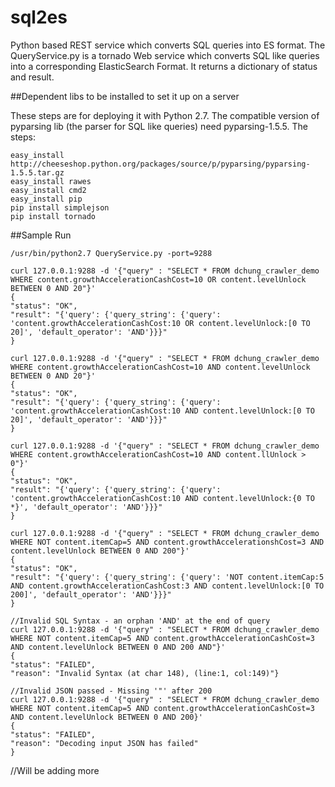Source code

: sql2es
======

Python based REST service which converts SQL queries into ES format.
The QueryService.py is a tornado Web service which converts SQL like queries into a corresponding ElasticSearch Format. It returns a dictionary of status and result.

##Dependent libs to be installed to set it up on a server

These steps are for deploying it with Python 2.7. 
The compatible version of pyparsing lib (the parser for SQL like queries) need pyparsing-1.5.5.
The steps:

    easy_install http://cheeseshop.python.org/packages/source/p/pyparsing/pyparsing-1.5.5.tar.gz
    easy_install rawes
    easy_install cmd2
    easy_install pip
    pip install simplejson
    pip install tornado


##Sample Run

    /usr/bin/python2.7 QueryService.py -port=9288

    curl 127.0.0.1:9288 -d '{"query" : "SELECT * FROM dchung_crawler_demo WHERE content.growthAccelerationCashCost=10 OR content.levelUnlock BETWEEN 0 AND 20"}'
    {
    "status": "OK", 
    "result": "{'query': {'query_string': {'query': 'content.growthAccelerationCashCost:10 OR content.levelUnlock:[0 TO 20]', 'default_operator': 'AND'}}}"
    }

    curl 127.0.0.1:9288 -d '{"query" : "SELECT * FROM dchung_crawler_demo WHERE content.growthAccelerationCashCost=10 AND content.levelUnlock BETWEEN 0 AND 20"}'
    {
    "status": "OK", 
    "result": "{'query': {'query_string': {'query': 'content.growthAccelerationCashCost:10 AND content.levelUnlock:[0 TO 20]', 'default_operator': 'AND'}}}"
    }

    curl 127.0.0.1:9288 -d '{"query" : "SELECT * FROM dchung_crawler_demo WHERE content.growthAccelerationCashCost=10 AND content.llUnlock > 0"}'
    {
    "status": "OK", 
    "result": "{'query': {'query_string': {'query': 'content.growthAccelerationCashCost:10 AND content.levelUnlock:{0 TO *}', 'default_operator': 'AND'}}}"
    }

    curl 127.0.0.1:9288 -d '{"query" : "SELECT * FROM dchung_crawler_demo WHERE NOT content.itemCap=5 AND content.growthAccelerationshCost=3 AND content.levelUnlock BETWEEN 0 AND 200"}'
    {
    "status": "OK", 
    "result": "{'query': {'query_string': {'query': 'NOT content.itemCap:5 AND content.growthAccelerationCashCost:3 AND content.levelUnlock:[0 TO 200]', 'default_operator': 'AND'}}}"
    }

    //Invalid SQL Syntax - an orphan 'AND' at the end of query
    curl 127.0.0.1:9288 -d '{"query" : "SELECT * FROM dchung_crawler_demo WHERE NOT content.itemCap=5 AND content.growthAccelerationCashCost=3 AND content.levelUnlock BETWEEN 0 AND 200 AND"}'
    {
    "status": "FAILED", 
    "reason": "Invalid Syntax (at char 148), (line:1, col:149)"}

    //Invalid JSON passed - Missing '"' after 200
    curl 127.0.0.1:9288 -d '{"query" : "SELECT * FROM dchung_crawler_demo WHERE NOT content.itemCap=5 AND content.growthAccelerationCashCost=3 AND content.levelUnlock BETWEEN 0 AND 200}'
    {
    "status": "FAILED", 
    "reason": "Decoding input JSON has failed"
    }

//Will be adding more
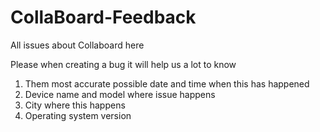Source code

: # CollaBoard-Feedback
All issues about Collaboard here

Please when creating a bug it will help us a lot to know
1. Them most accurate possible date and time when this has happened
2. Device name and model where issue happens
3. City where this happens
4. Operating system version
+-------+
What is being asked: From the line containing "3. City where this happens" through the last line of the records, output each line exactly and nothing more.

Response to this task:
3. City where this happens
4. Operating system version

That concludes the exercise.